BRIEF: Give the entries again exactly, without pictures.

[Source data]
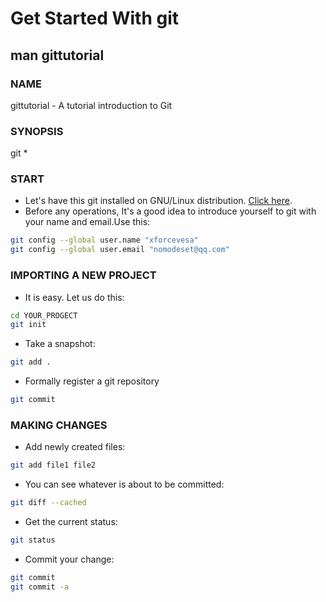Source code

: # Get Started With git

## man gittutorial

### NAME 
gittutorial - A tutorial introduction to Git

### SYNOPSIS
git *

### START
- Let's have this git installed on GNU/Linux distribution. [Click here](https://git-scm.com/download/linux).
- Before any operations, It's a good idea to introduce yourself to git with your name and email.Use this:
```bash
git config --global user.name "xforcevesa"
git config --global user.email "nomodeset@qq.com"
```

### IMPORTING A NEW PROJECT
- It is easy. Let us do this:
```bash
cd YOUR_PROGECT
git init
```
- Take a snapshot:
```bash
git add .
```
- Formally register a git repository
```bash
git commit
```

### MAKING CHANGES
- Add newly created files:
```bash
git add file1 file2
```
- You can see whatever is about to be committed:
```bash
git diff --cached
```
- Get the current status:
```bash
git status
```
- Commit your change:
```bash
git commit
git commit -a
```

TASK ANSWER:
Source code

: # Get Started With git

## man gittutorial

### NAME 
gittutorial - A tutorial introduction to Git

### SYNOPSIS
git *

### START
- Let's have this git installed on GNU/Linux distribution. [Click here](https://git-scm.com/download/linux).
- Before any operations, It's a good idea to introduce yourself to git with your name and email.Use this:
```bash
git config --global user.name "xforcevesa"
git config --global user.email "nomodeset@qq.com"
```

### IMPORTING A NEW PROJECT
- It is easy. Let us do this:
```bash
cd YOUR_PROGECT
git init
```
- Take a snapshot:
```bash
git add .
```
- Formally register a git repository
```bash
git commit
```

### MAKING CHANGES
- Add newly created files:
```bash
git add file1 file2
```
- You can see whatever is about to be committed:
```bash
git diff --cached
```
- Get the current status:
```bash
git status
```
- Commit your change:
```bash
git commit
git commit -a
```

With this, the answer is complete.